(Entries taken from a collection)
+ + + + +
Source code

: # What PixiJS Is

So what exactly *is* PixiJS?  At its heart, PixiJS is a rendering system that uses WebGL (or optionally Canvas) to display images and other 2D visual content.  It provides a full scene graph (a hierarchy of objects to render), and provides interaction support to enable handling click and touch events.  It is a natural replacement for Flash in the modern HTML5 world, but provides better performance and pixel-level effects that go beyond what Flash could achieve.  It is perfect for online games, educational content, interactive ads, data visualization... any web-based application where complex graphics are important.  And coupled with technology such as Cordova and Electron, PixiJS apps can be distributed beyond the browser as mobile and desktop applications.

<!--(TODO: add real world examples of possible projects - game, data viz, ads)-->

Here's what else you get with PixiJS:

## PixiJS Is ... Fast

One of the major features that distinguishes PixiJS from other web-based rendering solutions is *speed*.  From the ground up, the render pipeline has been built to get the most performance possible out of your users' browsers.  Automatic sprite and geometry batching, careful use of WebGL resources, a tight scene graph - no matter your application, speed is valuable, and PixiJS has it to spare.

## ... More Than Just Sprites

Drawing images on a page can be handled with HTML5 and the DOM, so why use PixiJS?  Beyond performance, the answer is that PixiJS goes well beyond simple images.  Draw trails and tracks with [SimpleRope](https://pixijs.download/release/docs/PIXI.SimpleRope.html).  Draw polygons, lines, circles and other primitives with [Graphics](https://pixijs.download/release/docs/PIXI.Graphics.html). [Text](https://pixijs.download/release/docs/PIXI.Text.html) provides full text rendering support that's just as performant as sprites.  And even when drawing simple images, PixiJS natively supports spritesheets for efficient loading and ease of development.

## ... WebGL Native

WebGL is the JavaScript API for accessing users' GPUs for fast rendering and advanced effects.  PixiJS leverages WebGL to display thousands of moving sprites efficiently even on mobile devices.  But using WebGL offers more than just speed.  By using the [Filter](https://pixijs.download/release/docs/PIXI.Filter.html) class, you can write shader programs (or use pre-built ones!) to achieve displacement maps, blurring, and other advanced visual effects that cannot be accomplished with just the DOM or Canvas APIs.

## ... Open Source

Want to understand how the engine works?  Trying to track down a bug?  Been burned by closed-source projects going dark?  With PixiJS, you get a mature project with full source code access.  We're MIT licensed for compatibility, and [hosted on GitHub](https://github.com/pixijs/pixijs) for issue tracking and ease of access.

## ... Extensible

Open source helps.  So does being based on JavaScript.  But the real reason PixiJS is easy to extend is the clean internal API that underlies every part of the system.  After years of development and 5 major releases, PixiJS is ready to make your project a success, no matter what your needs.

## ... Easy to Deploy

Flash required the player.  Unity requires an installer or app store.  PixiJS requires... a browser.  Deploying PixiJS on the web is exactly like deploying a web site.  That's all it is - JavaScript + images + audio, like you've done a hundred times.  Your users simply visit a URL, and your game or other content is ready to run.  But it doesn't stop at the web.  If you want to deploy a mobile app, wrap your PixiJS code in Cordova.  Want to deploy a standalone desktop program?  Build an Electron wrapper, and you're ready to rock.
+ + + + +
| PROBLEM TO SOLVE |
Of the lines above, output exactly those from the line bearing "## ... Open Source" through the line bearing "## ... Extensible", inclusive.

| WRITTEN REPLY |
## ... Open Source

Want to understand how the engine works?  Trying to track down a bug?  Been burned by closed-source projects going dark?  With PixiJS, you get a mature project with full source code access.  We're MIT licensed for compatibility, and [hosted on GitHub](https://github.com/pixijs/pixijs) for issue tracking and ease of access.

## ... Extensible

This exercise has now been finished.